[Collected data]
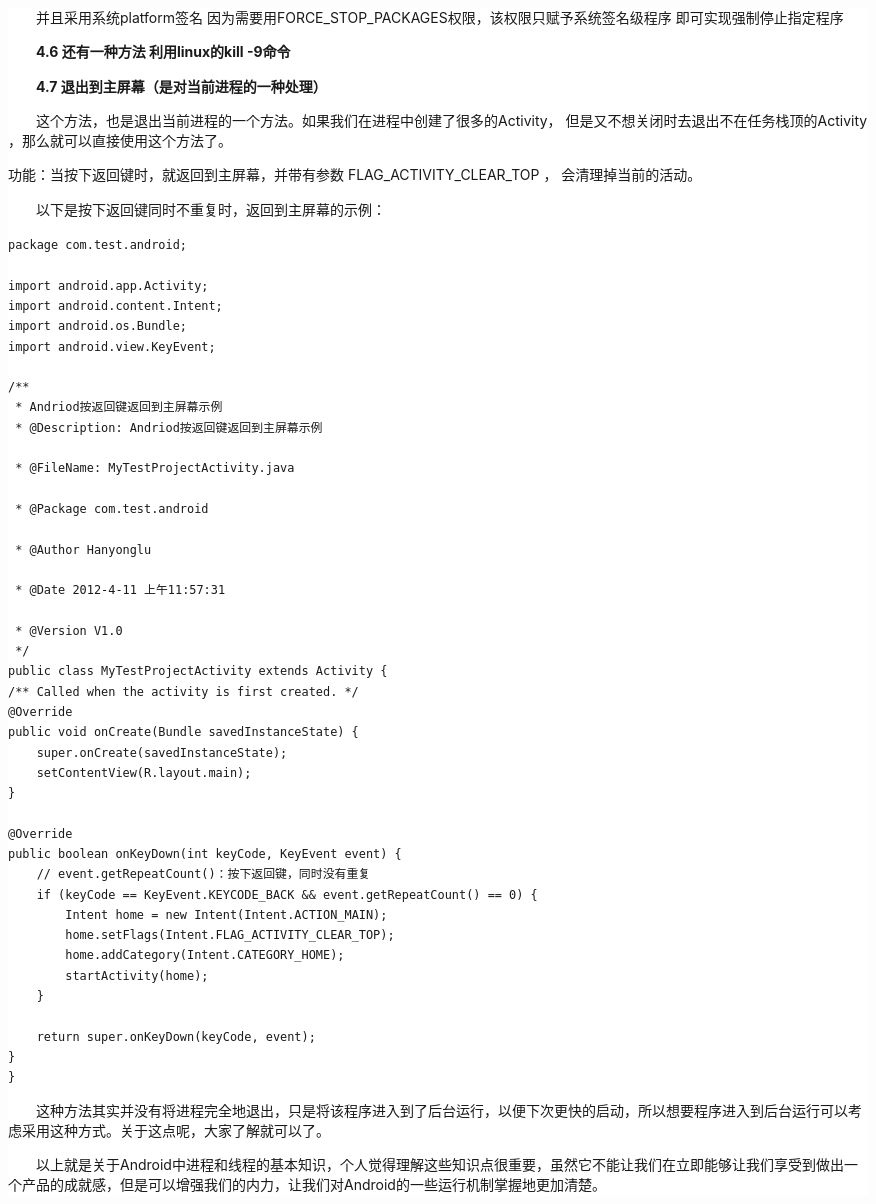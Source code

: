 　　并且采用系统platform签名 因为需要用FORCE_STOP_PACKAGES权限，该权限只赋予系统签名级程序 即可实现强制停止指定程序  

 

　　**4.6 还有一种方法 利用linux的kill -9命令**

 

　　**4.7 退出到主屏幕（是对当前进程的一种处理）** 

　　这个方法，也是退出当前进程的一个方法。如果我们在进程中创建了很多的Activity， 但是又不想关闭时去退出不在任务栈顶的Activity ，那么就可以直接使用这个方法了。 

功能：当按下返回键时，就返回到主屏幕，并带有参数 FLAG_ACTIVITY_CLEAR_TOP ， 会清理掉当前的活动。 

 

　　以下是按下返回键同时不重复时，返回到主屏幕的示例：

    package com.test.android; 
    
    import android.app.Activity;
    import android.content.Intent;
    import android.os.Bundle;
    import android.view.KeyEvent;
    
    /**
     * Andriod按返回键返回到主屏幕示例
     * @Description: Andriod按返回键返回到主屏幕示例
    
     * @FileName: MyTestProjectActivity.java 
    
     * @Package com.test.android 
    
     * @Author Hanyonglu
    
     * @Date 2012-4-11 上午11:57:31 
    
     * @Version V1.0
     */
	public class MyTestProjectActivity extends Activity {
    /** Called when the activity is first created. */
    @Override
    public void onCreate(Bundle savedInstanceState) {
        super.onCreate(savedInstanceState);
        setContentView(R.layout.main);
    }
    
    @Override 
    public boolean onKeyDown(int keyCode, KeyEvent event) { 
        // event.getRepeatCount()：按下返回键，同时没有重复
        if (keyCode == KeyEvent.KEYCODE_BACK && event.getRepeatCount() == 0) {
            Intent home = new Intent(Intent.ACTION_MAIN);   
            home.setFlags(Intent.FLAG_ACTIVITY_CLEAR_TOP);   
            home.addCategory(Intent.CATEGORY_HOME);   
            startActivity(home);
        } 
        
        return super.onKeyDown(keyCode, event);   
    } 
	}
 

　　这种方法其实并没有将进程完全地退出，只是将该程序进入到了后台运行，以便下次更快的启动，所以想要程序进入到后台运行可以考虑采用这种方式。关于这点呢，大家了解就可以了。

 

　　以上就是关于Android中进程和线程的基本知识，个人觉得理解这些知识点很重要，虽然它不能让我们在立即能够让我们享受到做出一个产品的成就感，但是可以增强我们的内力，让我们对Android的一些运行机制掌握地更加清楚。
==
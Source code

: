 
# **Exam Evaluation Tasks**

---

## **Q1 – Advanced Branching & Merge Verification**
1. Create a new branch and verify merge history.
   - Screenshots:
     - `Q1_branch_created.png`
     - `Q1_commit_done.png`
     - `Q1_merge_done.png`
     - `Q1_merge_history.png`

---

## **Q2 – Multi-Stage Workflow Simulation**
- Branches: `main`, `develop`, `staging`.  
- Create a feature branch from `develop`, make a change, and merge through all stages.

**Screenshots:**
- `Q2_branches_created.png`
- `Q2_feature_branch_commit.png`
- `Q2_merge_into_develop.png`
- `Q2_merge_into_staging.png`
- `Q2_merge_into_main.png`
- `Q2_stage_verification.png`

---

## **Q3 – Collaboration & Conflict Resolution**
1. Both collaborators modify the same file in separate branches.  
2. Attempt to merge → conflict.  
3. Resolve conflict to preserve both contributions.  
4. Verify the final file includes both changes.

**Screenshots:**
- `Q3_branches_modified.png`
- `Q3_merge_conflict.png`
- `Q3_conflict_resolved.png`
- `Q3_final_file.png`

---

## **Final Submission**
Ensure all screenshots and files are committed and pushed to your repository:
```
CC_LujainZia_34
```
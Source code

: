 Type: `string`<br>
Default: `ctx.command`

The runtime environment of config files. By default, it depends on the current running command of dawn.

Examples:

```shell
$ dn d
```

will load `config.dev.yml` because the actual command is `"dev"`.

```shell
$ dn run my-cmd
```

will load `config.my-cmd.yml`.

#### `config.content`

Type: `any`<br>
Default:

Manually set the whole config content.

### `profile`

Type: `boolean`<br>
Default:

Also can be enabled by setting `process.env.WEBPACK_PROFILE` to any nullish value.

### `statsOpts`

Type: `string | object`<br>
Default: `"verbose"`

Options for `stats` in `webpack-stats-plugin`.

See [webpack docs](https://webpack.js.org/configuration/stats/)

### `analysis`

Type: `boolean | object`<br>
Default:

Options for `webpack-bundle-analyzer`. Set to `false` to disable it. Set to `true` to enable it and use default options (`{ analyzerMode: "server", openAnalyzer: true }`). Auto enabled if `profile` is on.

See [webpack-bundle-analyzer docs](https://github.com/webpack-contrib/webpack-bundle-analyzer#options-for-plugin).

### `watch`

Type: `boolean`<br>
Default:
---
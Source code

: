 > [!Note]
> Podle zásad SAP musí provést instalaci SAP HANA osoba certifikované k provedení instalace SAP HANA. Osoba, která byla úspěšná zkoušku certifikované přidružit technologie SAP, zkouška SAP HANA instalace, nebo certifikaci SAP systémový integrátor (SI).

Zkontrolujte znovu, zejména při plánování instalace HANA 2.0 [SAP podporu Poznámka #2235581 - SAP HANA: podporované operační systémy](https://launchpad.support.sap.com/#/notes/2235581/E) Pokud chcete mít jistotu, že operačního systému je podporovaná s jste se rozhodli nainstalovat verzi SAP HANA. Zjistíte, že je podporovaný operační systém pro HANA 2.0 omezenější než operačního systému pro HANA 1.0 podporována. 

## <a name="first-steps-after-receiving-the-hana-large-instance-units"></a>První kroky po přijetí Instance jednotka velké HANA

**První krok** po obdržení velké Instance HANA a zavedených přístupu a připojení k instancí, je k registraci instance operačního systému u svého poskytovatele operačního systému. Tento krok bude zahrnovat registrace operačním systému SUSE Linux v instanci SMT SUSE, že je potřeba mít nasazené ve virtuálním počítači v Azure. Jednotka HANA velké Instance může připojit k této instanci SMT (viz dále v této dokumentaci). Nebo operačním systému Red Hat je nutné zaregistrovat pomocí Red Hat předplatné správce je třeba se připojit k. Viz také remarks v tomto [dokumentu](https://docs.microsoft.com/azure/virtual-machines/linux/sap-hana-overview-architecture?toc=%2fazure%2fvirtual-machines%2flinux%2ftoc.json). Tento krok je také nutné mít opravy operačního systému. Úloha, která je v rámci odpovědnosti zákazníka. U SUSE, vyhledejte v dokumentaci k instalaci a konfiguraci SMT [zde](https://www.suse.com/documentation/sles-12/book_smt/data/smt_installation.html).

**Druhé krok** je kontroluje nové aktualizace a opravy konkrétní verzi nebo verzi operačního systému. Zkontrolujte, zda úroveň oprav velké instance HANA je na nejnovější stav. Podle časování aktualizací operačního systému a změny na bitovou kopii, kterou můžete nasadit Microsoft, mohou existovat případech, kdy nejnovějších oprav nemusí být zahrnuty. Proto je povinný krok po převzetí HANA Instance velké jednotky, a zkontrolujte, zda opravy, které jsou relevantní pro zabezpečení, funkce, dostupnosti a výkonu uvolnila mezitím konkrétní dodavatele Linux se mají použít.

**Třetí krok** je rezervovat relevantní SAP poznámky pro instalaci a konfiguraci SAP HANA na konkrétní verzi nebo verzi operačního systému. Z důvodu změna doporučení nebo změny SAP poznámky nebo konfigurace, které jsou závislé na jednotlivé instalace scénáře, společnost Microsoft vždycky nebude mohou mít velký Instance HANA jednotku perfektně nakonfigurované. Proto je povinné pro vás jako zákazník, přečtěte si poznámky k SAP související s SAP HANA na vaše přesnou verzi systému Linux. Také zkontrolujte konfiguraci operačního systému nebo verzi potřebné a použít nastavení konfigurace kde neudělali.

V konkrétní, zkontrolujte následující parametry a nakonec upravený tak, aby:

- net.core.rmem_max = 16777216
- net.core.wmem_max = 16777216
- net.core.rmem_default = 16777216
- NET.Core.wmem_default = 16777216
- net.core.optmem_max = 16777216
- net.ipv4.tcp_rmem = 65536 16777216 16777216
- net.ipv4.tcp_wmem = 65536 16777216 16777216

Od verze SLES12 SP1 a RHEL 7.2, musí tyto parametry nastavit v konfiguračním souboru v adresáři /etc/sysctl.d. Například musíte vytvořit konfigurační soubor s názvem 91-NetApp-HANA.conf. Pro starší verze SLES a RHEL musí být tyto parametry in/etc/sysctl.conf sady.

EXERCISE AIM
Within the data above, how many lines contain the word "getRepeatCount"? Write only the number.

ANSWER SECTION
2